In 1957, she fell ill with tuberculosis in an epidemic in which many thousands died.
Friend Ajani Adigun Davies says Mrs Wenger believes the illness was a kind of sacrifice, in return for the knowledge she was receiving about the gods.
"The Yoruba beliefs all depend on sacrifice, that you must give something of value to get something of value, you must suffer pain to gain knowledge," he says.
In her early years in Nigeria she met Adjagemo, a high-priest of creator-god Obatala, who would become her mentor.
"He took me by the hand and led me into the spirit world," Mrs Wenger told a French documentary maker in 2005.
"I did not speak Yoruba, and he did not speak English, our only intercourse was the language of the trees."
She divorced her husband and resolved to stay in Osogbo for the rest of her life.
Mrs Wenger believes that the spirit world has long been neglected by Western culture, and spirits can appear to anyone as long as they are willing to accept them.
"You need special eyes to see them," she says.
Traditions
Enemies in churches and mosques have tried to smash her sculptures of deities and burn down the forest that shelters them.
But artist Sangodare Gbadegesin Ajala, Mrs Wenger's adopted son, says many local people accepted her eagerly.

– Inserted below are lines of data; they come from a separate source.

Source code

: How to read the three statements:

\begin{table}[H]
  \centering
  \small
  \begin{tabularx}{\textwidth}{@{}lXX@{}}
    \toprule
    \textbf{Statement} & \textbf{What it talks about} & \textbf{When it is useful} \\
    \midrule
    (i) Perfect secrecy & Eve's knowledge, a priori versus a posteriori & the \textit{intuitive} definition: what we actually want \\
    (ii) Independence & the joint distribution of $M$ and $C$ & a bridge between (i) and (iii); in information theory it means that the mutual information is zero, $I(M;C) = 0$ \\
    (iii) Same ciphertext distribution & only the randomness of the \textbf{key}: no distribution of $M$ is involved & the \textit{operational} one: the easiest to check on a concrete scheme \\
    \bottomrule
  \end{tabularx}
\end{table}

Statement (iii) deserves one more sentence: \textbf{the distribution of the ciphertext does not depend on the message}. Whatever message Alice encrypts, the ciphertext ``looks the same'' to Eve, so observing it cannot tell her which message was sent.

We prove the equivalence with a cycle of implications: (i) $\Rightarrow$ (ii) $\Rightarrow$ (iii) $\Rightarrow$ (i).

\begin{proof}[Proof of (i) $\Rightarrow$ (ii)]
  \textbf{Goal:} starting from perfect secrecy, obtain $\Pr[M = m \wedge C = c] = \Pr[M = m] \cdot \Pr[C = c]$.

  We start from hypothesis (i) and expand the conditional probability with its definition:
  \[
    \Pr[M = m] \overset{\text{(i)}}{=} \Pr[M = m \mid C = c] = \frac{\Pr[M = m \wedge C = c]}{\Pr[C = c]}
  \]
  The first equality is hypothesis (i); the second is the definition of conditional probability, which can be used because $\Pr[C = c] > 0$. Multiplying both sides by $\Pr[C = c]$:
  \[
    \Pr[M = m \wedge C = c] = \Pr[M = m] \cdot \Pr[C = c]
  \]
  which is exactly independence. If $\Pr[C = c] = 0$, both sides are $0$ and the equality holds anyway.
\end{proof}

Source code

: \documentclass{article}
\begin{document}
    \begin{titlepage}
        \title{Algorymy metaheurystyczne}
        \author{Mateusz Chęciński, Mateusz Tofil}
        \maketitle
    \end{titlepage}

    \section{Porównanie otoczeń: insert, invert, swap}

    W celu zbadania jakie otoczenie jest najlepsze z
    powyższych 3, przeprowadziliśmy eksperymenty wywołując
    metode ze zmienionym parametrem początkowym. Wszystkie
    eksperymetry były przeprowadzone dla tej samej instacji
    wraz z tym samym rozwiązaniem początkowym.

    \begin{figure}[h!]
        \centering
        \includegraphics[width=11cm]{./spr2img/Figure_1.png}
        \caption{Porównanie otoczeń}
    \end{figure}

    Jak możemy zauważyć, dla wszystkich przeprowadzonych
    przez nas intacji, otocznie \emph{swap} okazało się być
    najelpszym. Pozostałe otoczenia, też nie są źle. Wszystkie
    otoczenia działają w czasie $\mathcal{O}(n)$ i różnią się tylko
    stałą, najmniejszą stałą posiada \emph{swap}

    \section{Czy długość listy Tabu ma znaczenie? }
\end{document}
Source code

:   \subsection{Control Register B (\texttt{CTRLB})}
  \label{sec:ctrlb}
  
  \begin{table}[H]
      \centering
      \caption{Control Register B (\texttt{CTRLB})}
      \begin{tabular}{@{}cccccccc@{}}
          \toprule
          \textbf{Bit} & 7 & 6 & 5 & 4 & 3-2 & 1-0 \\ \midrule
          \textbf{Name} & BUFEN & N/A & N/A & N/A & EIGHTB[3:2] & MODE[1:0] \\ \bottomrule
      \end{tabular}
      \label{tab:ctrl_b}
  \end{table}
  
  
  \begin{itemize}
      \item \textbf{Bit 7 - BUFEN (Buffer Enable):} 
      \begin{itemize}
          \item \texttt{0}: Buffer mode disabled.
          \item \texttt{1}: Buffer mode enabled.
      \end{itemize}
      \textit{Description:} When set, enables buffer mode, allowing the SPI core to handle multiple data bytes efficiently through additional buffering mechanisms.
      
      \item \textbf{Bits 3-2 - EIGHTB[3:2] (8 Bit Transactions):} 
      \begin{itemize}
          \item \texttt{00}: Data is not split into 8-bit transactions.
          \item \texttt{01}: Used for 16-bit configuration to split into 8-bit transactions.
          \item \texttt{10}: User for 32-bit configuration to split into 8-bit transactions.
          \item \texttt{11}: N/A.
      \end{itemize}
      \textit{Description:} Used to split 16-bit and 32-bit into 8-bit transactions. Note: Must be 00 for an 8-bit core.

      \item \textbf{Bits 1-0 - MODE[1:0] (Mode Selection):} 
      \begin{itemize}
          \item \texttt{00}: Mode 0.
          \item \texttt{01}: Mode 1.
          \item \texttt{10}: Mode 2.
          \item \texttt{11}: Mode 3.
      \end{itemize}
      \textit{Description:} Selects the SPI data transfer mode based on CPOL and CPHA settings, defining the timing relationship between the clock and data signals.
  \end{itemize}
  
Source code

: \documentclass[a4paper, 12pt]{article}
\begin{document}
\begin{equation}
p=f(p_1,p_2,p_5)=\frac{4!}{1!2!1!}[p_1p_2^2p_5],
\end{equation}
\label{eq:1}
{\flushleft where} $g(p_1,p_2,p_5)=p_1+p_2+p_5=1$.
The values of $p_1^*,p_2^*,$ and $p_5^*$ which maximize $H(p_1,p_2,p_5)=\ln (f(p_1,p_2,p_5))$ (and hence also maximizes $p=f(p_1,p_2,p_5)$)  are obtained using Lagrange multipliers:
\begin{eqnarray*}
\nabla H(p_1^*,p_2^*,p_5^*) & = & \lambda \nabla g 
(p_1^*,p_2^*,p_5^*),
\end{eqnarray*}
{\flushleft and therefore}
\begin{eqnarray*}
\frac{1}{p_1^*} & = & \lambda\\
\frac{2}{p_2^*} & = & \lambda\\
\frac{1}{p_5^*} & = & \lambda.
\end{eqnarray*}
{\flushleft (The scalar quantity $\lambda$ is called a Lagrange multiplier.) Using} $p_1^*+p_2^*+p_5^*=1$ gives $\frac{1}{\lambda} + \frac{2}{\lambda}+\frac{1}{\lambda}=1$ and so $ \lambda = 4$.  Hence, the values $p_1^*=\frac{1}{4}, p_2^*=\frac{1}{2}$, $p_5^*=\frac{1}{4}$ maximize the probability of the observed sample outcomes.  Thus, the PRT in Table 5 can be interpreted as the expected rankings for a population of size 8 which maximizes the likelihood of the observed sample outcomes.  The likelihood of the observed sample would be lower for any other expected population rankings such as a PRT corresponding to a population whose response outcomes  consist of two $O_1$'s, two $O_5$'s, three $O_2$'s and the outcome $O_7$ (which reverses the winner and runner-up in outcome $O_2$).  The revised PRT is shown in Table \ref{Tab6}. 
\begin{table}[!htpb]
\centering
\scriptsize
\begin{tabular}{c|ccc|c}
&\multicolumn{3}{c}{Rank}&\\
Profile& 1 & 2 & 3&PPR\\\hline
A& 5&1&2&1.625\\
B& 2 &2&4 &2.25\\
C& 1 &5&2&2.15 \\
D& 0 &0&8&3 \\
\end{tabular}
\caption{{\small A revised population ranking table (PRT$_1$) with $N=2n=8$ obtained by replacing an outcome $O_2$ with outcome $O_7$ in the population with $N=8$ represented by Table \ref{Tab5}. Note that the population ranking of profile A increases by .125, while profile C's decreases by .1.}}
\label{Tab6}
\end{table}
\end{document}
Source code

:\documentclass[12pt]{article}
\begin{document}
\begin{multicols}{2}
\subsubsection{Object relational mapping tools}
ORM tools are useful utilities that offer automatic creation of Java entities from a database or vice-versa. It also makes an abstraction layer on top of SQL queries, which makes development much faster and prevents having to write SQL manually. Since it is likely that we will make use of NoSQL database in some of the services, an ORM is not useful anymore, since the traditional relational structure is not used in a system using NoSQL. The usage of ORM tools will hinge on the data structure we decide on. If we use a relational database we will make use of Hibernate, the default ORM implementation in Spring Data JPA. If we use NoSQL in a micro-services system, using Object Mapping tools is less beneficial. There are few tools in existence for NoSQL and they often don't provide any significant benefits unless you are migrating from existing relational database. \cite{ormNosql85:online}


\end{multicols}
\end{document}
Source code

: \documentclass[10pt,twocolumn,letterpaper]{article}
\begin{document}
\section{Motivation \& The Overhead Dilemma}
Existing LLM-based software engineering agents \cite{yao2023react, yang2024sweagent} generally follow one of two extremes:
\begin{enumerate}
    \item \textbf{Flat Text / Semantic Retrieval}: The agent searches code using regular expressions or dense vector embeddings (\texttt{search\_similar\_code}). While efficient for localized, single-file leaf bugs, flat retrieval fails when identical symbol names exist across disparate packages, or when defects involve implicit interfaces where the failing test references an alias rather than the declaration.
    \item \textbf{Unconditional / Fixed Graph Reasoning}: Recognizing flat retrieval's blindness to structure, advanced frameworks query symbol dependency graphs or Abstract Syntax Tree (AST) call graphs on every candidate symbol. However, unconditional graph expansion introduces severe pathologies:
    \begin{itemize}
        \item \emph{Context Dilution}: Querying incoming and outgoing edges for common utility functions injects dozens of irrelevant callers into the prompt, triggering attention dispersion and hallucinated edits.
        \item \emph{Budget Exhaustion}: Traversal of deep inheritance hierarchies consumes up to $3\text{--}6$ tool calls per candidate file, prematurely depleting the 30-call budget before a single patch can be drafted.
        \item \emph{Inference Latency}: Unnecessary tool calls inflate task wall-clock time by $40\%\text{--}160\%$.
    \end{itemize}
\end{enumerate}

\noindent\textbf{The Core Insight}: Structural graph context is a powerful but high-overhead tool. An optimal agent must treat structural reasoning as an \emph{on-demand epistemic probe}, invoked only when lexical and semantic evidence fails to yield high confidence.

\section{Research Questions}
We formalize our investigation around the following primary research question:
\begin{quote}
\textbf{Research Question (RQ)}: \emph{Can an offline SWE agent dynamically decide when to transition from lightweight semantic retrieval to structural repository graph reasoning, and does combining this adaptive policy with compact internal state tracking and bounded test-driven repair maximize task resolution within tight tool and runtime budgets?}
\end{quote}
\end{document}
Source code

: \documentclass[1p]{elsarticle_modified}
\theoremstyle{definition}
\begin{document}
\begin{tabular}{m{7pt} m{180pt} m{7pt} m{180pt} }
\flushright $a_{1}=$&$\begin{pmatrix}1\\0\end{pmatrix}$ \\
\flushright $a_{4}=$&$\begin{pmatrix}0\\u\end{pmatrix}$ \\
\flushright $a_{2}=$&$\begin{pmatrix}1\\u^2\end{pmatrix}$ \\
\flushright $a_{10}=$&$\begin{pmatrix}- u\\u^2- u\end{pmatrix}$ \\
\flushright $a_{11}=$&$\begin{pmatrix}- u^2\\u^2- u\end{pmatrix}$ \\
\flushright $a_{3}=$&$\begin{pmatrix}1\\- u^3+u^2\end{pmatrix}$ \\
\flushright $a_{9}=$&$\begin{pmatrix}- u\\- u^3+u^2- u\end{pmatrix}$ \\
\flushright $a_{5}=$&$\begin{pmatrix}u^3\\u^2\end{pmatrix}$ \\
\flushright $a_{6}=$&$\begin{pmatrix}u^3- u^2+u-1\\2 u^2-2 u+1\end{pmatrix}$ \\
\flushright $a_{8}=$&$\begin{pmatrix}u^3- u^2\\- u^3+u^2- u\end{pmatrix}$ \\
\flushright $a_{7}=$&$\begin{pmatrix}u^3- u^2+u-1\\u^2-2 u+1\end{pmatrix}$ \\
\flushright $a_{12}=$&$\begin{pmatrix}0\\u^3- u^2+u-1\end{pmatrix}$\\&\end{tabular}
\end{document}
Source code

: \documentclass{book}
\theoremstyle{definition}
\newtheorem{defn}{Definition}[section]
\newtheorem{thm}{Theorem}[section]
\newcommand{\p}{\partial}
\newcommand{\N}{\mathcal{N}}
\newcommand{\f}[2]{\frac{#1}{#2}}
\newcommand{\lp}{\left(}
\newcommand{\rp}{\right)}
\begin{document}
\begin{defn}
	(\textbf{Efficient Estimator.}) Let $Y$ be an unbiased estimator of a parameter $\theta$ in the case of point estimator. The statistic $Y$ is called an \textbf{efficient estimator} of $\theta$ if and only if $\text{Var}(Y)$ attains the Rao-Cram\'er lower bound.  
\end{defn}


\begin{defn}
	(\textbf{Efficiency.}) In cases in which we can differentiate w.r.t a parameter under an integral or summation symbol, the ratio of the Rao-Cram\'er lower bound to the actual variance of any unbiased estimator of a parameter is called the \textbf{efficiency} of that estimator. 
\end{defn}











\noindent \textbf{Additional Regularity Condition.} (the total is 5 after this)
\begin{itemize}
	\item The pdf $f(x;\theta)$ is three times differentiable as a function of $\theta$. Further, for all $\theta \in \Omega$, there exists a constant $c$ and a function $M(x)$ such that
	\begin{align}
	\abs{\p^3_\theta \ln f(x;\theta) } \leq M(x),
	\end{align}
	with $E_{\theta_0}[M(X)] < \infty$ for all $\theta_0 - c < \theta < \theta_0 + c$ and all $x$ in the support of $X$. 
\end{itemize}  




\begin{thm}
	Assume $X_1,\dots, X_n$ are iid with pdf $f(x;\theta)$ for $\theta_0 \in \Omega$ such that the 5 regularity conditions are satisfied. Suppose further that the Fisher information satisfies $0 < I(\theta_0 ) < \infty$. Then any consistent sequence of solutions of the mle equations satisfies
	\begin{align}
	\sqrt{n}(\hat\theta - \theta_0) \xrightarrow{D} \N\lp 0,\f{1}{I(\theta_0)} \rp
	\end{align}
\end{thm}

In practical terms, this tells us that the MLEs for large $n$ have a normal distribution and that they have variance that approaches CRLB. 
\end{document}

"Was Christ an African? Muhammad was an Arabian. Why can't our saviour be European?"
The first time he met her was the day of his initiation into the cult of Sango, when he was 11.
His father was an unapologetic devotee of the old gods, and refused to let his child be baptised or go to schools run by Christians or Muslims.
But Mr Ajala wanted to learn to read, and he thought a white woman would let him.
"I saw some children reading books, and I wanted to be able to go to school to read these stories."
But six months after he moved in with Mrs Wenger, he asked her if he could go to school.
"She shouted: 'No! you cannot go to school, they will turn you into a Christian and your life will be over!'" he remembers.